DNA database—no, not that kind
One of the neat aspects of all of this is that it allows Boolean searches with multiple terms. By selecting for or against different tags one after the other, you can build up fairly complicated conditions: true for cat, false for domesticated, true for black, and so on. Labeling two tags with the same fluorescent color would give you the equivalent of a logical OR if you grab anything with that color.
Because each of these tags can be viewed as a piece of metadata about the image stored by the DNA, the collection of beads ends up acting as a metadata-driven image database.
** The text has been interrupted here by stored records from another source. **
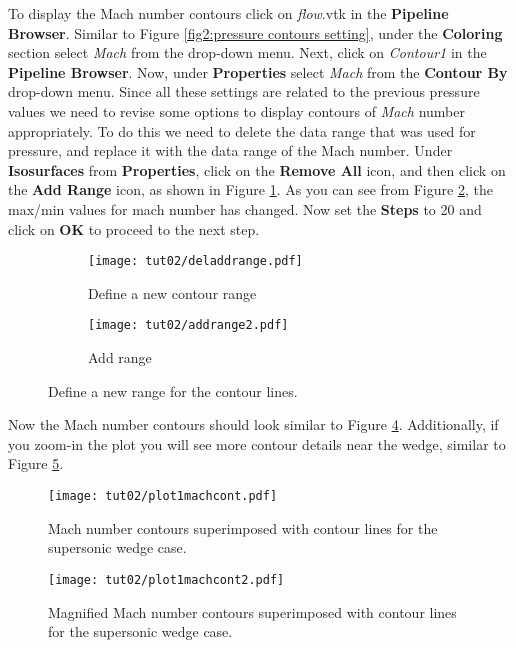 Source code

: To display the Mach number contours click on \textit{flow}.vtk in the \textbf{Pipeline Browser}. Similar to Figure \ref{fig2:pressure contours setting}, under the \textbf{Coloring} section select \textit{Mach} from the drop-down menu. Next, click on \textit{Contour1} in the \textbf{Pipeline Browser}. Now, under \textbf{Properties} select \textit{Mach} from the \textbf{Contour By} drop-down menu. Since all these settings are related to the previous pressure values we need to revise some options to display contours of \textit{Mach} number appropriately. To do this we need to delete the data range that was used for pressure, and replace it with the data range of the Mach number. Under \textbf{Isosurfaces} from \textbf{Properties}, click on the \textbf{Remove All} icon, and then click on the \textbf{Add Range} icon, as shown in Figure \ref{fig2:contourby2 a}. As you can see from Figure \ref{fig2:contourby2 b}, the max/min values for mach number has changed. Now set the \textbf{Steps} to 20 and click on \textbf{OK} to proceed to the next step.
\begin{figure}[htbp]
    \centering
     \begin{subfigure}[b]{.4\textwidth}
         \centering
         \texttt{[image: tut02/deladdrange.pdf]}
         \caption{Define a new contour range}
         \label{fig2:contourby2 a}
     \end{subfigure}
     \hfill
     \begin{subfigure}[b]{.4\textwidth}
         \centering
         \texttt{[image: tut02/addrange2.pdf]}
         \caption{Add range}
         \label{fig2:contourby2 b}
     \end{subfigure}     
    \caption{Define a new range for the contour lines.}
    \label{fig2:contourby2}
\end{figure}
Now the Mach number contours should look similar to Figure \ref{fig2:mach_contour}. Additionally, if you zoom-in the plot you will see more contour details near the wedge, similar to Figure \ref{fig2:mach_contour_zoom}.
\begin{figure}[htbp]
    \centering
    \texttt{[image: tut02/plot1machcont.pdf]}
    \caption{Mach number contours superimposed with contour lines for the supersonic wedge case.}
    \label{fig2:mach_contour}
\end{figure}
\begin{figure}[htbp]
    \centering
    \texttt{[image: tut02/plot1machcont2.pdf]}
    \caption{Magnified Mach number contours superimposed with contour lines for the supersonic wedge case.}
    \label{fig2:mach_contour_zoom}
\end{figure}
While all of this represents a significant leap in complexity for DNA-based storage, it’s still, well, DNA-based storage. Which means it’s slow on a scale that makes even tape drives seem quick. The researchers calculate that, even if they crammed far more data into each glass bead, searches would start topping out at going through about 1GB of data a second. That would mean searching a petabyte of data would take a bit over two weeks.
And that’s just finding the right glass beads. Cracking them open and getting the DNA into bacteria, then doing the sequencing needed to actually determine what’s stored in the bead, would likely add a couple of days to the process.
But of course, nobody is suggesting that we use DNA storage because it’s quick; its good properties, as we mentioned up top, are in terms of energy use and data stability. We’d only store something in DNA if we’re convinced we won’t want to access it very often. Given that, any methods of making that access more functional and flexible are potentially valuable.